It seems impossible that only four hands are behind Hella. This Sacramento, Calif., duo barrels through its spastic, discordant debut album with crafty chaos. Featuring only Spencer Seim's erratically melodic guitar and Zach Hill's pummeling, rhythmically arrhythmic drums, Hella has enough energy to power a small town, or at least get a few folks convulsing in reaction.

Kick-off track "The D. Elkan" gives no sense of where Hella is going with its 40-something seconds of minimal computer-robot noises, but the rest is consistent. "Biblical Violence" bursts in abruptly, forcefully leading the way through a sporadic set of instrumentals. Until the final kicks of "Better Get a Broom!" this collection audaciously showcases a command of technique and skill without overpowering the melodies that sprawl beneath the noise.

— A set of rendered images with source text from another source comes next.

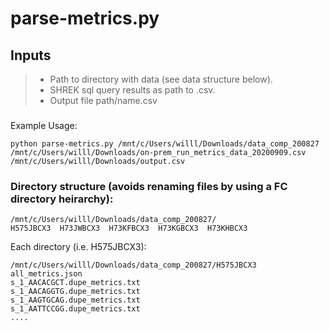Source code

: # parse-metrics.py

## Inputs
>* Path to directory with data (see data structure below).
>* SHREK sql query results as path to .csv. 
>* Output file path/name.csv

###
Example Usage:
```
python parse-metrics.py /mnt/c/Users/willl/Downloads/data_comp_200827 /mnt/c/Users/willl/Downloads/on-prem_run_metrics_data_20200909.csv /mnt/c/Users/willl/Downloads/output.csv
```

### Directory structure (avoids renaming files by using a FC directory heirarchy):
```
/mnt/c/Users/willl/Downloads/data_comp_200827/
H575JBCX3  H73JWBCX3  H73KFBCX3  H73KGBCX3  H73KHBCX3
```
Each directory (i.e. H575JBCX3):

```
/mnt/c/Users/willl/Downloads/data_comp_200827/H575JBCX3
all_metrics.json
s_1_AACACGCT.dupe_metrics.txt
s_1_AACAGGTG.dupe_metrics.txt
s_1_AAGTGCAG.dupe_metrics.txt
s_1_AATTCCGG.dupe_metrics.txt
....
```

With inevitable attention to the sheer sound of the tracks, almost all just short of four minutes, it's easy to forget that only two instruments are responsible for the album's thickness and complexity. It only goes to show that the Hella duo knows how to play. The punkish quickness and ferocity about them might seem like a boast of "listen to how fast and loud we can be!" if it weren't for the quality of their blend. The strength of their experimental brand lies in their ability to keep melody in the mix.

"Been a Long Time Cousin" doesn't collapse into anything memorable or recognizably musical until some two minutes into the song. "Republic of Rough and Ready" finds its tune at the onset as does the lengthy "City Folk Sitting, Sitting." However they choose to suss structure out of the cacophony, Hella do so without being obvious. Hypnotically melodic lines sputter gently out of the tangles in pauses just long enough for the players to crack their knuckles before the next assault.

In Hella's craft of contrast, the technical and musical weigh equally, complementing each other with a carelessness that can only come out of care. And it's this quality that translates their spasms without losing hold of their horses as they charge through the tracks.